Negli occhi violetti di Ivan lampeggiò odio puro e assoluto -il nostro supremo- pronunciò quelle parole con un disprezzo tale da far accapponare la pelle -non si permetterebbe mai di fare una cosa del genere. Anche a me e soprattutto alla mia famiglia fecero esami simili ai tuoi in passato, e ti assicuro che sono attentibili.
Lovino annuì. Quindi anche Ivan era stato torturato come lui in passato. Meglio non chiedere come.
Il biondo riacquistò, pagandolo caro, il suo contegno -e comunque puoi verificare tu stesso alcuni di quei dati, sì? Ma se hai bisogno di altre conferme, possiamo riparlarne.
Annuì.
"Nelle pagine successive ci sono le spiegazioni su come aprire le porte. Non guardarle qui. Adesso chiudi la cartelina, chiedimi di portarla via e vattene normalmente. Riguardale solo in camera tua, con la porta chiusa. In cambio di queste informazioni, voglio l'amnistia per me e per la mia famiglia e tutte le cure possibili per mia sorella, nel governo che verrà"
Annuì un paio di volte -capisco. Posso portare questa roba in camera mia? Vorrei studiarmele meglio, con calma.
Ivan sorrise -certamente, tanto abbiamo delle copie.

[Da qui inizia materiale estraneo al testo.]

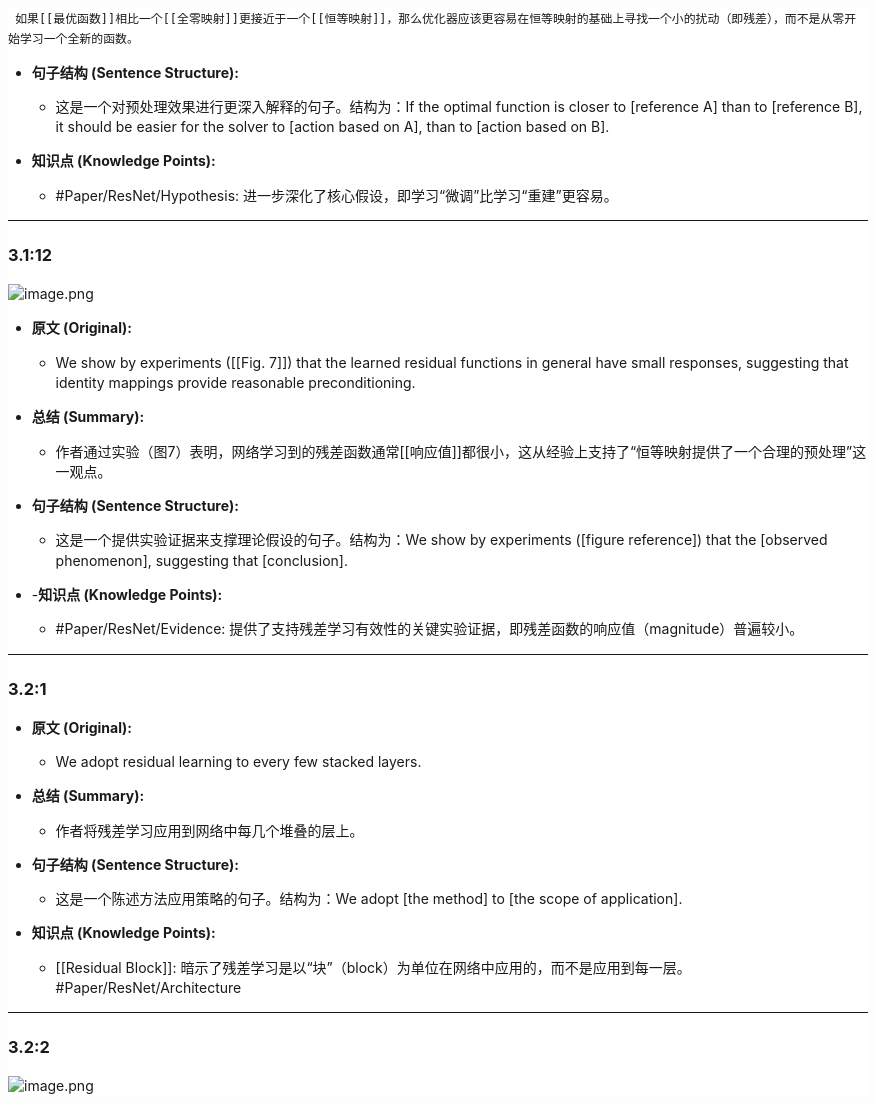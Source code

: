      如果[[最优函数]]相比一个[[全零映射]]更接近于一个[[恒等映射]]，那么优化器应该更容易在恒等映射的基础上寻找一个小的扰动（即残差），而不是从零开始学习一个全新的函数。
        
- **句子结构 (Sentence Structure):**
    
    - 这是一个对预处理效果进行更深入解释的句子。结构为：If the optimal function is closer to [reference A] than to [reference B], it should be easier for the solver to [action based on A], than to [action based on B].
        
- **知识点 (Knowledge Points):**
    
    - #Paper/ResNet/Hypothesis: 进一步深化了核心假设，即学习“微调”比学习“重建”更容易。
        

---

### **3.1:12**
![image.png](https://cc-407-1376569927.cos.ap-guangzhou.myqcloud.com/cc-407-1376569927/images-obsidian/202509102004112.png)



- **原文 (Original):**
    
    - We show by experiments ([[Fig. 7]]) that the learned residual functions in general have small responses, suggesting that identity mappings provide reasonable preconditioning.
        
- **总结 (Summary):**
    
    - 作者通过实验（图7）表明，网络学习到的残差函数通常[[响应值]]都很小，这从经验上支持了“恒等映射提供了一个合理的预处理”这一观点。
        
- **句子结构 (Sentence Structure):**
    
    - 这是一个提供实验证据来支撑理论假设的句子。结构为：We show by experiments ([figure reference]) that the [observed phenomenon], suggesting that [conclusion].
        
- -**知识点 (Knowledge Points):**
    
    - #Paper/ResNet/Evidence: 提供了支持残差学习有效性的关键实验证据，即残差函数的响应值（magnitude）普遍较小。
        

---

### **3.2:1**

- **原文 (Original):**
    
    - We adopt residual learning to every few stacked layers.
        
- **总结 (Summary):**
    
    - 作者将残差学习应用到网络中每几个堆叠的层上。
        
- **句子结构 (Sentence Structure):**
    
    - 这是一个陈述方法应用策略的句子。结构为：We adopt [the method] to [the scope of application].
        
- **知识点 (Knowledge Points):**
    
    - [[Residual Block]]: 暗示了残差学习是以“块”（block）为单位在网络中应用的，而不是应用到每一层。 #Paper/ResNet/Architecture
        

---

### **3.2:2**
![image.png](https://cc-407-1376569927.cos.ap-guangzhou.myqcloud.com/cc-407-1376569927/images-obsidian/202509101525597.png)
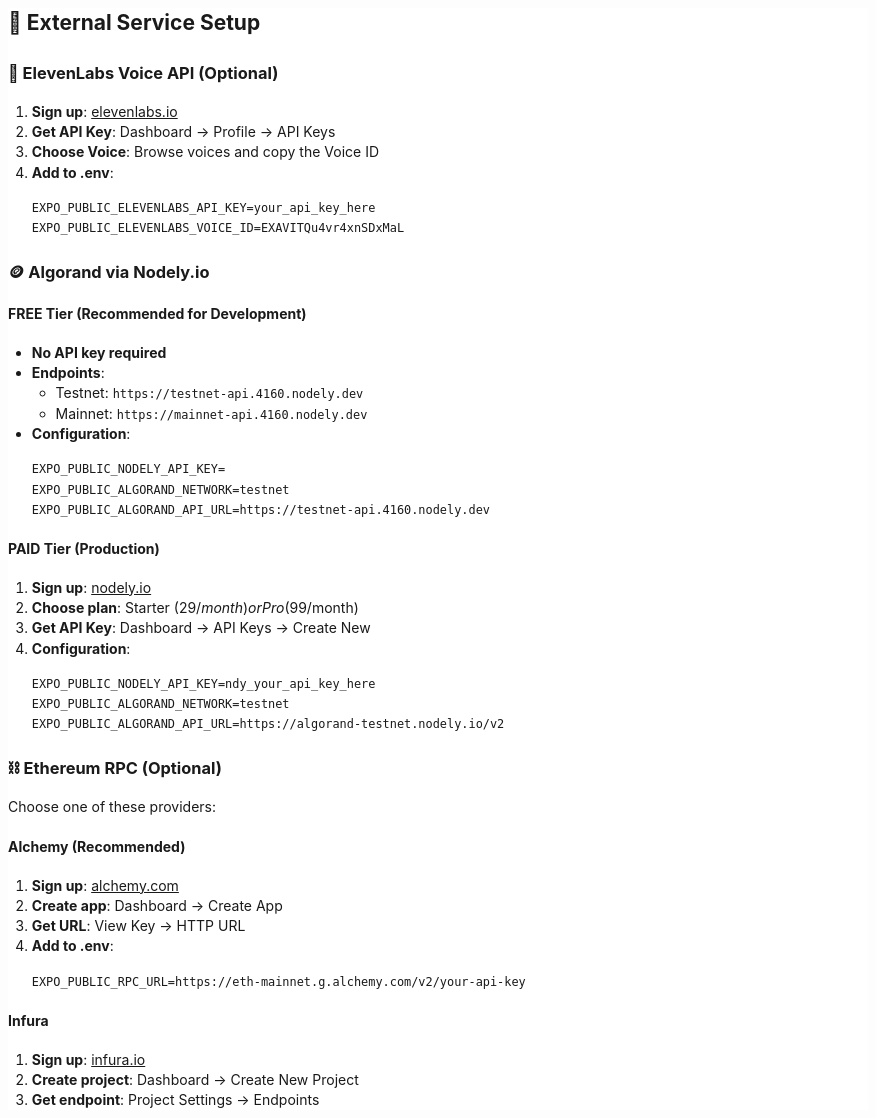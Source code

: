 ## 🔗 External Service Setup

### 🎤 ElevenLabs Voice API (Optional)

1. **Sign up**: [elevenlabs.io](https://elevenlabs.io)
2. **Get API Key**: Dashboard → Profile → API Keys
3. **Choose Voice**: Browse voices and copy the Voice ID
4. **Add to .env**:
   ```env
   EXPO_PUBLIC_ELEVENLABS_API_KEY=your_api_key_here
   EXPO_PUBLIC_ELEVENLABS_VOICE_ID=EXAVITQu4vr4xnSDxMaL
   ```

### 🪙 Algorand via Nodely.io

#### FREE Tier (Recommended for Development)
- **No API key required**
- **Endpoints**: 
  - Testnet: `https://testnet-api.4160.nodely.dev`
  - Mainnet: `https://mainnet-api.4160.nodely.dev`
- **Configuration**:
  ```env
  EXPO_PUBLIC_NODELY_API_KEY=
  EXPO_PUBLIC_ALGORAND_NETWORK=testnet
  EXPO_PUBLIC_ALGORAND_API_URL=https://testnet-api.4160.nodely.dev
  ```

#### PAID Tier (Production)
1. **Sign up**: [nodely.io](https://nodely.io)
2. **Choose plan**: Starter ($29/month) or Pro ($99/month)
3. **Get API Key**: Dashboard → API Keys → Create New
4. **Configuration**:
   ```env
   EXPO_PUBLIC_NODELY_API_KEY=ndy_your_api_key_here
   EXPO_PUBLIC_ALGORAND_NETWORK=testnet
   EXPO_PUBLIC_ALGORAND_API_URL=https://algorand-testnet.nodely.io/v2
   ```

### ⛓️ Ethereum RPC (Optional)

Choose one of these providers:

#### Alchemy (Recommended)
1. **Sign up**: [alchemy.com](https://alchemy.com)
2. **Create app**: Dashboard → Create App
3. **Get URL**: View Key → HTTP URL
4. **Add to .env**:
   ```env
   EXPO_PUBLIC_RPC_URL=https://eth-mainnet.g.alchemy.com/v2/your-api-key
   ```

#### Infura
1. **Sign up**: [infura.io](https://infura.io)
2. **Create project**: Dashboard → Create New Project
3. **Get endpoint**: Project Settings → Endpoints
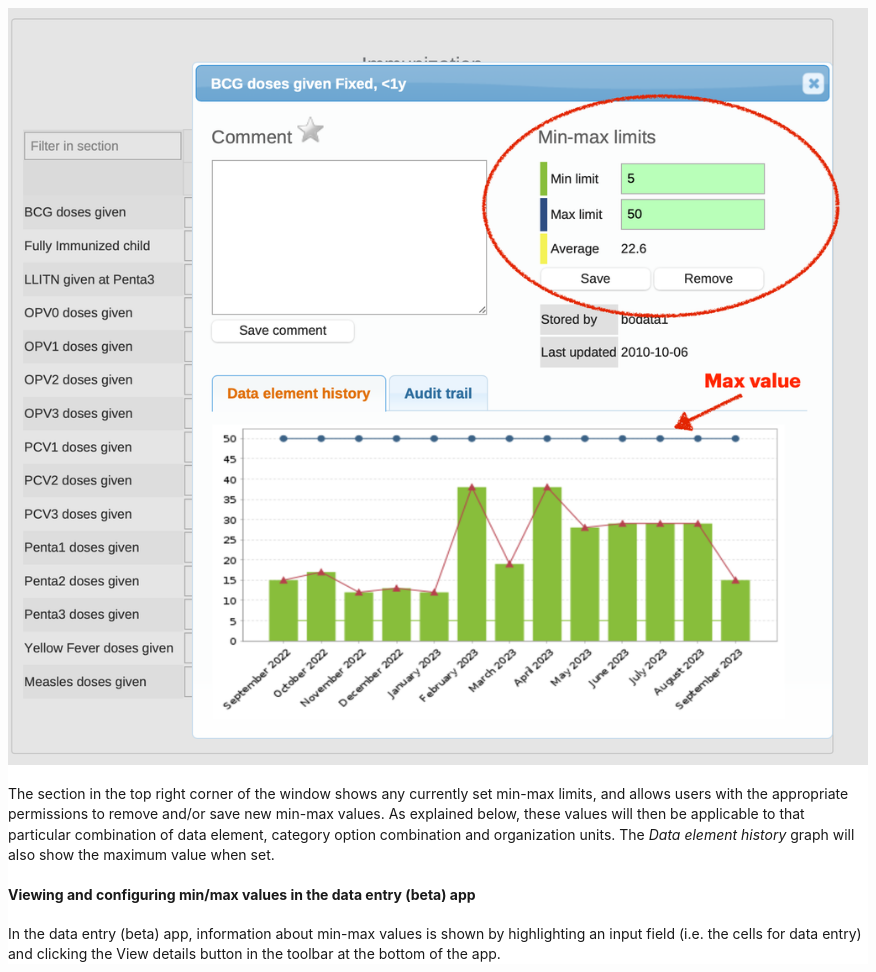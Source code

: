 ![](resources/images/dq_image86.png)

The section in the top right corner of the window shows any currently set min-max limits, and allows users with the appropriate permissions to remove and/or save new min-max values. As explained below, these values will then be applicable to that particular combination of data element, category option combination and organization units. The _Data element history_ graph will also show the maximum value when set. 

#### Viewing and configuring min/max values in the data entry (beta) app

In the data entry (beta) app, information about min-max values is shown by highlighting an input field (i.e. the cells for data entry) and clicking the View details button in the toolbar at the bottom of the app. 
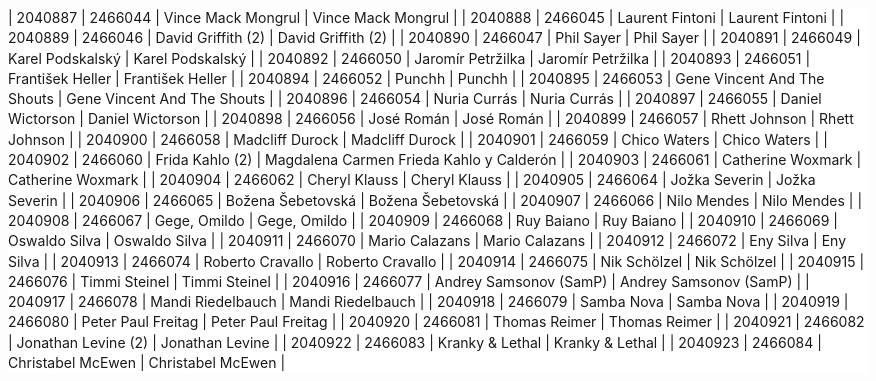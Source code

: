 | 2040887 | 2466044 | Vince Mack Mongrul | Vince Mack Mongrul |
| 2040888 | 2466045 | Laurent Fintoni | Laurent Fintoni |
| 2040889 | 2466046 | David Griffith (2) | David Griffith (2) |
| 2040890 | 2466047 | Phil Sayer | Phil Sayer |
| 2040891 | 2466049 | Karel Podskalský | Karel Podskalský |
| 2040892 | 2466050 | Jaromír Petržilka | Jaromír Petržilka |
| 2040893 | 2466051 | František Heller | František Heller |
| 2040894 | 2466052 | Punchh | Punchh |
| 2040895 | 2466053 | Gene Vincent And The Shouts | Gene Vincent And The Shouts |
| 2040896 | 2466054 | Nuria Currás | Nuria Currás |
| 2040897 | 2466055 | Daniel Wictorson | Daniel Wictorson |
| 2040898 | 2466056 | José Román | José Román |
| 2040899 | 2466057 | Rhett Johnson | Rhett Johnson |
| 2040900 | 2466058 | Madcliff Durock | Madcliff Durock |
| 2040901 | 2466059 | Chico Waters | Chico Waters |
| 2040902 | 2466060 | Frida Kahlo (2) | Magdalena Carmen Frieda Kahlo y Calderón |
| 2040903 | 2466061 | Catherine Woxmark | Catherine Woxmark |
| 2040904 | 2466062 | Cheryl Klauss | Cheryl Klauss |
| 2040905 | 2466064 | Jožka Severin | Jožka Severin |
| 2040906 | 2466065 | Božena Šebetovská | Božena Šebetovská |
| 2040907 | 2466066 | Nilo Mendes | Nilo Mendes |
| 2040908 | 2466067 | Gege, Omildo | Gege, Omildo |
| 2040909 | 2466068 | Ruy Baiano | Ruy Baiano |
| 2040910 | 2466069 | Oswaldo Silva | Oswaldo Silva |
| 2040911 | 2466070 | Mario Calazans | Mario Calazans |
| 2040912 | 2466072 | Eny Silva | Eny Silva |
| 2040913 | 2466074 | Roberto Cravallo | Roberto Cravallo |
| 2040914 | 2466075 | Nik Schölzel | Nik Schölzel |
| 2040915 | 2466076 | Timmi Steinel | Timmi Steinel |
| 2040916 | 2466077 | Andrey Samsonov (SamP) | Andrey Samsonov (SamP) |
| 2040917 | 2466078 | Mandi Riedelbauch | Mandi Riedelbauch |
| 2040918 | 2466079 | Samba Nova | Samba Nova |
| 2040919 | 2466080 | Peter Paul Freitag | Peter Paul Freitag |
| 2040920 | 2466081 | Thomas Reimer | Thomas Reimer |
| 2040921 | 2466082 | Jonathan Levine (2) | Jonathan Levine |
| 2040922 | 2466083 | Kranky & Lethal | Kranky & Lethal |
| 2040923 | 2466084 | Christabel McEwen | Christabel McEwen |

Annuì ancora, chiudendo la cartellina e stringendosela al petto -bene. Allora vado. Grazie di avermene parlato.
-è il mio dovere.
-presumo di sì.
Uscì dalla stanza, con uno João piuttosto confuso al seguito.
-quindi...- iniziò quello.
Lovino alzò le spalle -solo alcuni esami.
Gliene avrebbe parlato dopo, quando sarebbero stati in un posto più sicuro.
"La mappa è piccola. Portala sempre con te, distruggi questo foglio e lascia nella cartellina il foglio con i dati delle analisi che c'è in fondo. D'ora in poi comunica con i tuoi amici sapendo che vi sentono. Usalo a tuo vantaggio"
Sospirò, slanciò le braccia al cielo e si stiracchiò.
-quindi...?
-già- João si alzò e gli restituì il foglio, che Lovino rilesse un'ultima volta prima di distruggere -guardiamo un attimo i... risultati?
Lovino annuì e aprì nuovamente la cartellina, tirò fuori la mappa e la distese sul tavolo. Sul percorso nero, era segnato in rosso una strada che portava ad un quadratino con su scritto "magazzino". Lì affianco ce n'era un altro diviso in due stanze. Sulla prima metà era scritto "laboratorio", sull'altra "apertura porte". Il percorso indicava una serie di tunnel sotterranei, secondo quello che aveva scritto Ivan ancora più profondi e antichi di quelli che avevano usato fino ad allora. Per lo più gli ingressi all'edificio principale erano stati abbattuti, ma c'erano delle parti superstiti che ancora erano più o meno integre, da cui si poteva accedere tramite degli ingressi bloccati circa ottant'anni prima, e da lì si poteva accedere a quei tunnel e raggiungere il magazzino, dove sbucava uno dei tanti ingressi. Gli edifici erano stati costruiti sopra, lasciando uno strato di pietra e cemento per bloccare l'ingresso, ma Ivan aveva appuntato il fatto che, per il potere di Lovino, uno strato di pietra e cemento era ben poca cosa.
Lovino esitò. Per il suo potere, oppure per quello di uno che roccia e cemento li controllava.
Seguì con il dito il percorso fino all'ingresso dalla loro parte. Sgranò gli occhi e guardò João, che aveva seguito il suo percorso -è quello che penso che sia?
João annuì -già.
-minchia...
-nonno? Mi senti?
-forte e chiaro.
-ho in mente alcune cose...- esitò. Come faceva a dirgli che non poteva parlargli del vero piano senza far capire a chi li ascoltava che sapeva di essere ascoltato? -decidi tu chi mandare. La sera prima vi mando Hercules, che manda il sogno, vi mettete in viaggio il giorno dopo e all'alba vi rimettete in viaggio. Molto poetico, simbolico e blablabla.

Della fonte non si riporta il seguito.